### EXERCISE DATA:
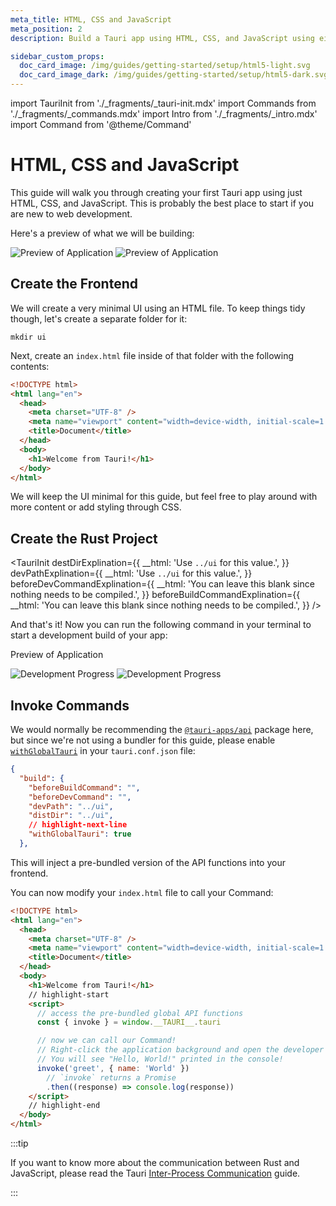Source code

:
 ```yaml
---
meta_title: HTML, CSS and JavaScript
meta_position: 2
description: Build a Tauri app using HTML, CSS, and JavaScript using either Node or Cargo

sidebar_custom_props:
  doc_card_image: /img/guides/getting-started/setup/html5-light.svg
  doc_card_image_dark: /img/guides/getting-started/setup/html5-dark.svg
---
```


import TauriInit from './\_fragments/\_tauri-init.mdx'
import Commands from './\_fragments/\_commands.mdx'
import Intro from './\_fragments/\_intro.mdx'
import Command from '@theme/Command'

# HTML, CSS and JavaScript

This guide will walk you through creating your first Tauri app using just HTML, CSS, and JavaScript. This is probably the best place to start if you are new to web development.

<Intro />

Here's a preview of what we will be building:

![Preview of Application](/img/guides/getting-started/setup/html-css-js/html-css-js-light.png#gh-light-mode-only)
![Preview of Application](/img/guides/getting-started/setup/html-css-js/html-css-js-dark.png#gh-dark-mode-only)

## Create the Frontend

We will create a very minimal UI using an HTML file. To keep things tidy though, let's create a separate folder for it:

```shell
mkdir ui
```

Next, create an `index.html` file inside of that folder with the following contents:

```html title=index.html
<!DOCTYPE html>
<html lang="en">
  <head>
    <meta charset="UTF-8" />
    <meta name="viewport" content="width=device-width, initial-scale=1.0" />
    <title>Document</title>
  </head>
  <body>
    <h1>Welcome from Tauri!</h1>
  </body>
</html>
```

We will keep the UI minimal for this guide, but feel free to play around with more content or add styling through CSS.

## Create the Rust Project

<TauriInit
destDirExplination={{
    __html: 'Use <code>../ui</code> for this value.',
  }}
devPathExplination={{
    __html: 'Use <code>../ui</code> for this value.',
  }}
beforeDevCommandExplination={{
    __html: 'You can leave this blank since nothing needs to be compiled.',
  }}
beforeBuildCommandExplination={{
    __html: 'You can leave this blank since nothing needs to be compiled.',
  }}
/>

And that's it! Now you can run the following command in your terminal to start a development build of your app:

<Command name="dev" />

Preview of Application

![Development Progress](/img/guides/getting-started/setup/html-css-js/html-css-js-dev-light.png#gh-light-mode-only)
![Development Progress](/img/guides/getting-started/setup/html-css-js/html-css-js-dev-dark.png#gh-dark-mode-only)

## Invoke Commands

<Commands />

We would normally be recommending the [`@tauri-apps/api`] package here, but since we're not using a bundler for this guide, please enable [`withGlobalTauri`] in your `tauri.conf.json` file:

```json title=tauri.conf.json
{
  "build": {
    "beforeBuildCommand": "",
    "beforeDevCommand": "",
    "devPath": "../ui",
    "distDir": "../ui",
    // highlight-next-line
    "withGlobalTauri": true
  },
```

This will inject a pre-bundled version of the API functions into your frontend.

You can now modify your `index.html` file to call your Command:

```html title=index.html
<!DOCTYPE html>
<html lang="en">
  <head>
    <meta charset="UTF-8" />
    <meta name="viewport" content="width=device-width, initial-scale=1.0" />
    <title>Document</title>
  </head>
  <body>
    <h1>Welcome from Tauri!</h1>
    // highlight-start
    <script>
      // access the pre-bundled global API functions
      const { invoke } = window.__TAURI__.tauri

      // now we can call our Command!
      // Right-click the application background and open the developer tools.
      // You will see "Hello, World!" printed in the console!
      invoke('greet', { name: 'World' })
        // `invoke` returns a Promise
        .then((response) => console.log(response))
    </script>
    // highlight-end
  </body>
</html>
```

:::tip

If you want to know more about the communication between Rust and JavaScript, please read the Tauri [Inter-Process Communication][inter-process-communication] guide.

:::

[inter-process-communication]: ../../../references/architecture/inter-process-communication/readme.md
[cargo]: https://doc.rust-lang.org/cargo/
[prerequisites]: ../prerequisites.md
[`withglobaltauri`]: ../../../api/config.md#buildconfig.withglobaltauri
[`@tauri-apps/api`]: ../../../api/js/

### WHAT IS REQUIRED:
Pictures are to be left out; otherwise, retype exactly the lines from the first line of the data through the line containing "import Command from '@theme/Command'".

### WRITTEN ANSWER:
Source code

:
 ```yaml
---
meta_title: HTML, CSS and JavaScript
meta_position: 2
description: Build a Tauri app using HTML, CSS, and JavaScript using either Node or Cargo

sidebar_custom_props:
  doc_card_image: /img/guides/getting-started/setup/html5-light.svg
  doc_card_image_dark: /img/guides/getting-started/setup/html5-dark.svg
---
```


import TauriInit from './\_fragments/\_tauri-init.mdx'
import Commands from './\_fragments/\_commands.mdx'
import Intro from './\_fragments/\_intro.mdx'
import Command from '@theme/Command'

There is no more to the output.